Refuges – Annelise Heurtier

P1060662Été 2006, Mila, son père et sa mère débarquent sur l’île de Lampedusa. Voilà une décennie que leur maison de famille, usée par manque d’entretien, attend que les pas et les voix résonnent à nouveau sur son plancher et sous son toit. La famille italienne sort doucement de sa torpeur, les dernières années ont été dures. Leur arrivée ici annonce un regain de vitalité pour eux trois. Enfin, ils l’espèrent. La traversée est longue pour chacun d’eux. À l’origine de celle-ci, un drame. La disparition mortelle du frère de Mila, Manuele, encore bébé. Une tragédie qui a failli en appeler une autre avec la tentative de suicide de sa mère.

À dix-sept ans, Mila avance dans la vie avec pour compagnie la mélancolie et la colère mêlées. Entre une mère fragile émotionnellement, un père impuissant et faible, et le souvenir flou d’un petit frère, l’adolescente s’est repliée sur elle-même. La communication entre elle et ses parents est rare. La tendresse a déserté le foyer pour laisser la place à l’amertume.

En venant sur l’île, les parents comptent refaire les peintures de la maison. Le symbole d’un renouveau ? Mila, comme à son habitude, s’échappe. Elle récupère un vélo, et se met à sillonner l’île. Sa rencontre avec Paola, une jeune femme belle, lumineuse, avec la tête sur les épaules va bouleverser son existence.

Paola va réussir à extérioriser sa peine et lui apprendre à regarder autour d’elle. Elle va lui montrer d’abord la beauté de la nature environnante puis elle va lui parler des migrants venant d’Érythrée, de Lybie, d’Éthiopie, du Soudan… qui frôlent l’île dans de frêles embarcations serrés les uns contre les autres, pour se rendre en Europe. Des clandestins. Des hommes, des femmes, des enfants, privés de liberté traversent la mer méditerranée le coeur plein d’espoir, mais le corps criant famine. Elle va lui raconter aussi le courage de certains habitants de Lampedusa qui viennent au secours de ces bateaux de fortune, enfreignant la loi.

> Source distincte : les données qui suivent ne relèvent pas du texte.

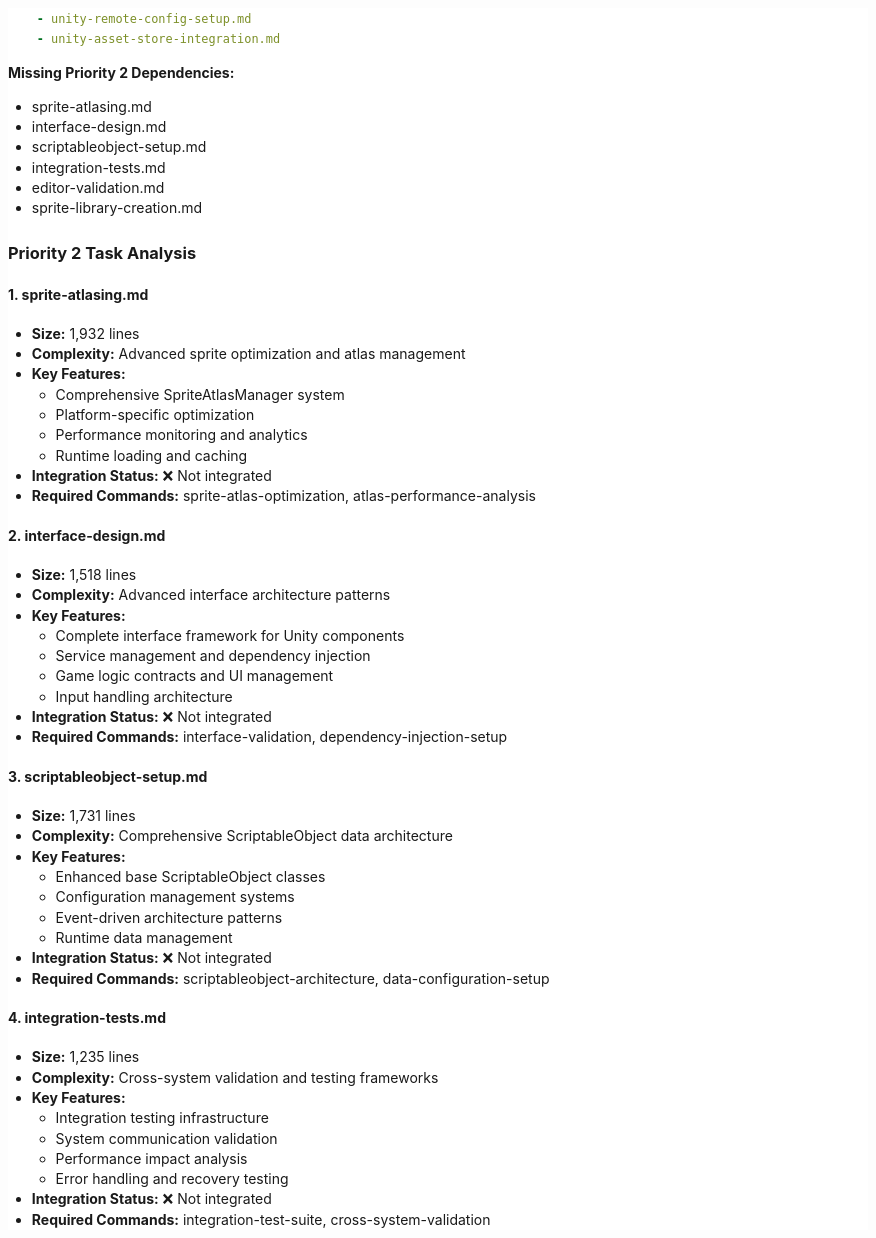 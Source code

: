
 ```yaml
    - unity-remote-config-setup.md
    - unity-asset-store-integration.md
```

**Missing Priority 2 Dependencies:**
- sprite-atlasing.md
- interface-design.md
- scriptableobject-setup.md
- integration-tests.md
- editor-validation.md
- sprite-library-creation.md

### Priority 2 Task Analysis

#### 1. sprite-atlasing.md
- **Size:** 1,932 lines
- **Complexity:** Advanced sprite optimization and atlas management
- **Key Features:**
  - Comprehensive SpriteAtlasManager system
  - Platform-specific optimization
  - Performance monitoring and analytics
  - Runtime loading and caching
- **Integration Status:** ❌ Not integrated
- **Required Commands:** sprite-atlas-optimization, atlas-performance-analysis

#### 2. interface-design.md
- **Size:** 1,518 lines  
- **Complexity:** Advanced interface architecture patterns
- **Key Features:**
  - Complete interface framework for Unity components
  - Service management and dependency injection
  - Game logic contracts and UI management
  - Input handling architecture
- **Integration Status:** ❌ Not integrated
- **Required Commands:** interface-validation, dependency-injection-setup

#### 3. scriptableobject-setup.md
- **Size:** 1,731 lines
- **Complexity:** Comprehensive ScriptableObject data architecture
- **Key Features:**
  - Enhanced base ScriptableObject classes
  - Configuration management systems
  - Event-driven architecture patterns
  - Runtime data management
- **Integration Status:** ❌ Not integrated
- **Required Commands:** scriptableobject-architecture, data-configuration-setup

#### 4. integration-tests.md
- **Size:** 1,235 lines
- **Complexity:** Cross-system validation and testing frameworks
- **Key Features:**
  - Integration testing infrastructure
  - System communication validation
  - Performance impact analysis
  - Error handling and recovery testing
- **Integration Status:** ❌ Not integrated
- **Required Commands:** integration-test-suite, cross-system-validation
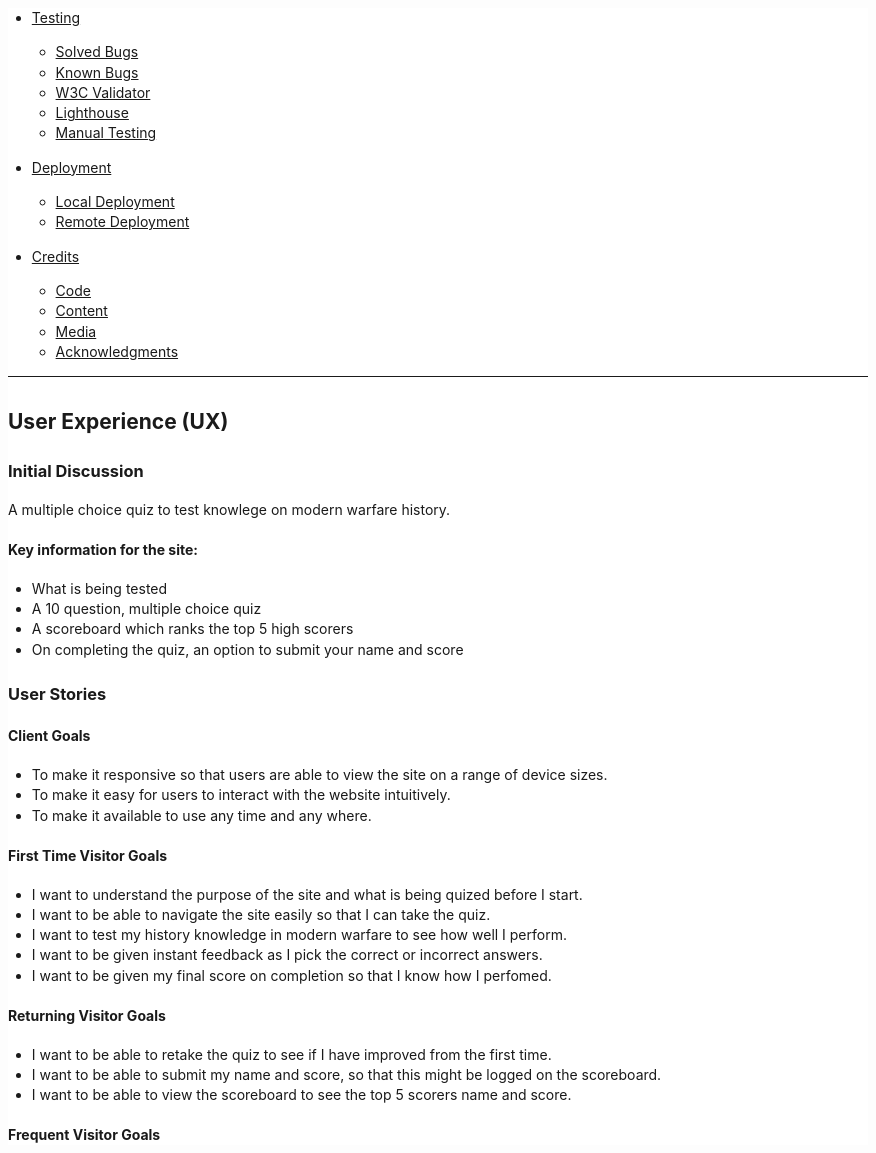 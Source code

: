 * [Testing](#Testing)
  * [Solved Bugs](#Solved-Bugs)
  * [Known Bugs](#Known-Bugs)
  * [W3C Validator](#W3C-Validator)
  * [Lighthouse](#Lighthouse)
  * [Manual Testing](#Manual-Testing)

* [Deployment](#Deployment)
  * [Local Deployment](#Local-Deployment)
  * [Remote Deployment](#Remote-Deployment)
  
* [Credits](#Credits)
  * [Code](#Code)
  * [Content](#Content)
  * [Media](#Media)
  * [Acknowledgments](#Acknowledgments)

- - -

## User Experience (UX)

### Initial Discussion
A multiple choice quiz to test knowlege on modern warfare history.

#### Key information for the site:

* What is being tested
* A 10 question, multiple choice quiz
* A scoreboard which ranks the top 5 high scorers
* On completing the quiz, an option to submit your name and score 

### User Stories

#### Client Goals

* To make it responsive so that users are able to view the site on a range of device sizes.
* To make it easy for users to interact with the website intuitively.
* To make it available to use any time and any where.

#### First Time Visitor Goals

* I want to understand the purpose of the site and what is being quized before I start.
* I want to be able to navigate the site easily so that I can take the quiz.
* I want to test my history knowledge in modern warfare to see how well I perform.
* I want to be given instant feedback as I pick the correct or incorrect answers.
* I want to be given my final score on completion so that I know how I perfomed.

#### Returning Visitor Goals

* I want to be able to retake the quiz to see if I have improved from the first time.
* I want to be able to submit my name and score, so that this might be logged on the scoreboard.
* I want to be able to view the scoreboard to see the top 5 scorers name and score.

#### Frequent Visitor Goals
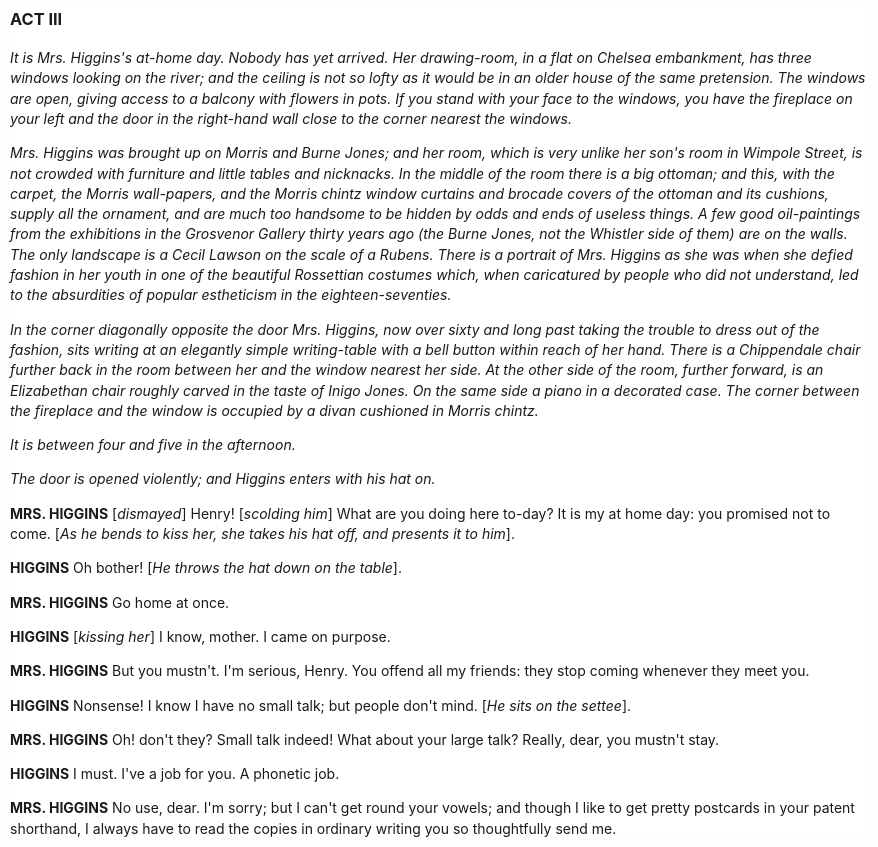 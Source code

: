 ###  ACT III

_It is Mrs. Higgins's at-home day. Nobody has yet arrived. Her drawing-room, in a flat on Chelsea embankment, has three windows looking on the river; and the ceiling is not so lofty as it would be in an older house of the same pretension. The windows are open, giving access to a balcony with flowers in pots. If you stand with your face to the windows, you have the fireplace on your left and the door in the right-hand wall close to the corner nearest the windows._

_Mrs. Higgins was brought up on Morris and Burne Jones; and her room, which is very unlike her son's room in Wimpole Street, is not crowded with furniture and little tables and nicknacks. In the middle of the room there is a big ottoman; and this, with the carpet, the Morris wall-papers, and the Morris chintz window curtains and brocade covers of the ottoman and its cushions, supply all the ornament, and are much too handsome to be hidden by odds and ends of useless things. A few good oil-paintings from the exhibitions in the Grosvenor Gallery thirty years ago (the Burne Jones, not the Whistler side of them) are on the walls. The only landscape is a Cecil Lawson on the scale of a Rubens. There is a portrait of Mrs. Higgins as she was when she defied fashion in her youth in one of the beautiful Rossettian costumes which, when caricatured by people who did not understand, led to the absurdities of popular estheticism in the eighteen-seventies._

_In the corner diagonally opposite the door Mrs. Higgins, now over sixty and long past taking the trouble to dress out of the fashion, sits writing at an elegantly simple writing-table with a bell button within reach of her hand. There is a Chippendale chair further back in the room between her and the window nearest her side. At the other side of the room, further forward, is an Elizabethan chair roughly carved in the taste of Inigo Jones. On the same side a piano in a decorated case. The corner between the fireplace and the window is occupied by a divan cushioned in Morris chintz._

_It is between four and five in the afternoon._

_The door is opened violently; and Higgins enters with his hat on._

**MRS. HIGGINS**
[_dismayed_] Henry! [_scolding him_] What are you doing here to-day? It is my at home day: you promised not to come. [_As he bends to kiss her, she takes his hat off, and presents it to him_].

**HIGGINS**
Oh bother! [_He throws the hat down on the table_].

**MRS. HIGGINS**
Go home at once.

**HIGGINS**
[_kissing her_] I know, mother. I came on purpose.

**MRS. HIGGINS**
But you mustn't. I'm serious, Henry. You offend all my friends: they stop coming whenever they meet you.

**HIGGINS**
Nonsense! I know I have no small talk; but people don't mind. [_He sits on the settee_].

**MRS. HIGGINS**
Oh! don't they? Small talk indeed! What about your large talk? Really, dear, you mustn't stay.

**HIGGINS**
I must. I've a job for you. A phonetic job.

**MRS. HIGGINS**
No use, dear. I'm sorry; but I can't get round your vowels; and though I like to get pretty postcards in your patent shorthand, I always have to read the copies in ordinary writing you so thoughtfully send me.
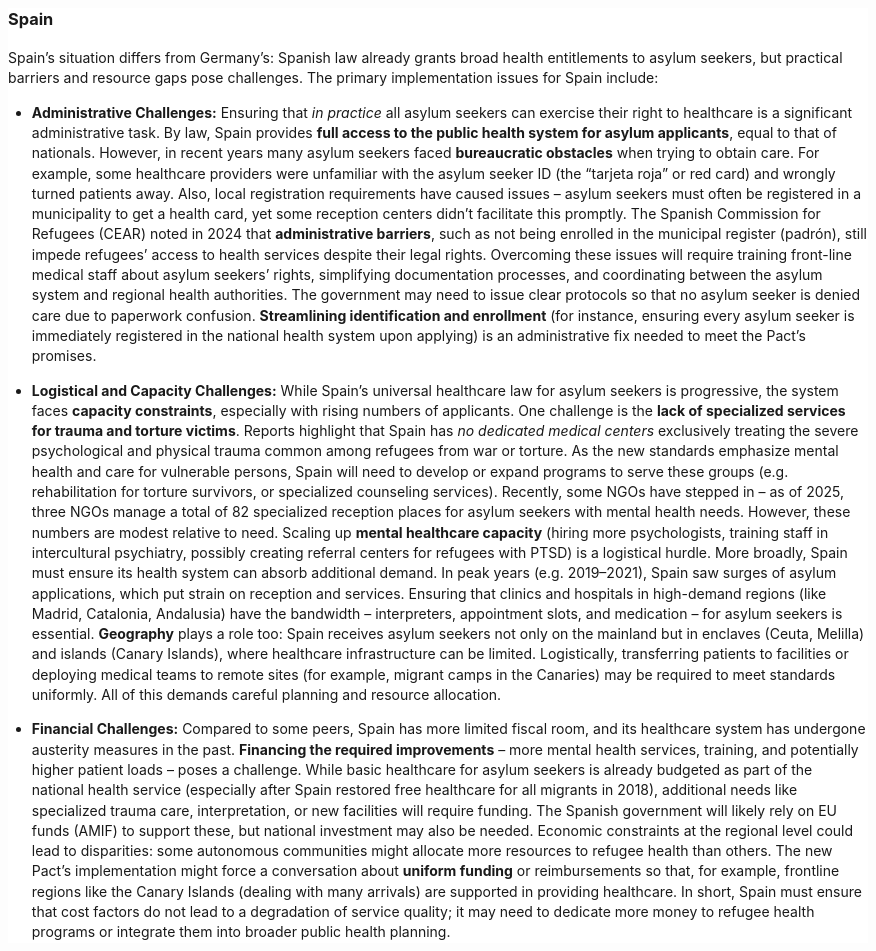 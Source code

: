 ### Spain

Spain’s situation differs from Germany’s: Spanish law already grants broad health entitlements to asylum seekers, but practical barriers and resource gaps pose challenges. The primary implementation issues for Spain include:

* **Administrative Challenges:** Ensuring that *in practice* all asylum seekers can exercise their right to healthcare is a significant administrative task. By law, Spain provides **full access to the public health system for asylum applicants**, equal to that of nationals. However, in recent years many asylum seekers faced **bureaucratic obstacles** when trying to obtain care. For example, some healthcare providers were unfamiliar with the asylum seeker ID (the “tarjeta roja” or red card) and wrongly turned patients away. Also, local registration requirements have caused issues – asylum seekers must often be registered in a municipality to get a health card, yet some reception centers didn’t facilitate this promptly. The Spanish Commission for Refugees (CEAR) noted in 2024 that **administrative barriers**, such as not being enrolled in the municipal register (padrón), still impede refugees’ access to health services despite their legal rights. Overcoming these issues will require training front-line medical staff about asylum seekers’ rights, simplifying documentation processes, and coordinating between the asylum system and regional health authorities. The government may need to issue clear protocols so that no asylum seeker is denied care due to paperwork confusion. **Streamlining identification and enrollment** (for instance, ensuring every asylum seeker is immediately registered in the national health system upon applying) is an administrative fix needed to meet the Pact’s promises.

* **Logistical and Capacity Challenges:** While Spain’s universal healthcare law for asylum seekers is progressive, the system faces **capacity constraints**, especially with rising numbers of applicants. One challenge is the **lack of specialized services for trauma and torture victims**. Reports highlight that Spain has *no dedicated medical centers* exclusively treating the severe psychological and physical trauma common among refugees from war or torture. As the new standards emphasize mental health and care for vulnerable persons, Spain will need to develop or expand programs to serve these groups (e.g. rehabilitation for torture survivors, or specialized counseling services). Recently, some NGOs have stepped in – as of 2025, three NGOs manage a total of 82 specialized reception places for asylum seekers with mental health needs. However, these numbers are modest relative to need. Scaling up **mental healthcare capacity** (hiring more psychologists, training staff in intercultural psychiatry, possibly creating referral centers for refugees with PTSD) is a logistical hurdle. More broadly, Spain must ensure its health system can absorb additional demand. In peak years (e.g. 2019–2021), Spain saw surges of asylum applications, which put strain on reception and services. Ensuring that clinics and hospitals in high-demand regions (like Madrid, Catalonia, Andalusia) have the bandwidth – interpreters, appointment slots, and medication – for asylum seekers is essential. **Geography** plays a role too: Spain receives asylum seekers not only on the mainland but in enclaves (Ceuta, Melilla) and islands (Canary Islands), where healthcare infrastructure can be limited. Logistically, transferring patients to facilities or deploying medical teams to remote sites (for example, migrant camps in the Canaries) may be required to meet standards uniformly. All of this demands careful planning and resource allocation.

* **Financial Challenges:** Compared to some peers, Spain has more limited fiscal room, and its healthcare system has undergone austerity measures in the past. **Financing the required improvements** – more mental health services, training, and potentially higher patient loads – poses a challenge. While basic healthcare for asylum seekers is already budgeted as part of the national health service (especially after Spain restored free healthcare for all migrants in 2018), additional needs like specialized trauma care, interpretation, or new facilities will require funding. The Spanish government will likely rely on EU funds (AMIF) to support these, but national investment may also be needed. Economic constraints at the regional level could lead to disparities: some autonomous communities might allocate more resources to refugee health than others. The new Pact’s implementation might force a conversation about **uniform funding** or reimbursements so that, for example, frontline regions like the Canary Islands (dealing with many arrivals) are supported in providing healthcare. In short, Spain must ensure that cost factors do not lead to a degradation of service quality; it may need to dedicate more money to refugee health programs or integrate them into broader public health planning.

Mila ouvre alors grand les yeux qu’elle avait baissés depuis si longtemps, quittant définitivement le refuge dans lequel elle s’était recroquevillée pour rejoindre celui doux et chaud qu’on appelle le foyer, sa famille. Et porte désormais son regard sur autrui, sur ceux qui sont en quête d’un refuge, justement…

Avec intelligence et habileté, l’auteure aborde un sujet lourd, terrible, et toujours d’actualité : l’immigration clandestine. Par le truchement du mal être d’une adolescente, elle constelle le roman de plusieurs récits de jeunes hommes et de jeunes femmes en partance pour l’Europe : Amir, Meloata, Meron, Amanuel et d’autres expriment leurs sentiments, leurs peurs, leurs souffrances, et leur espoir d’accéder enfin à la liberté. L’écriture est saisissante de réalisme, tour à tour émouvante, percutante et tendre. Aucun apitoiement. On perçoit le travail documentaire qui a été mené pour approcher la vérité. Un roman fort.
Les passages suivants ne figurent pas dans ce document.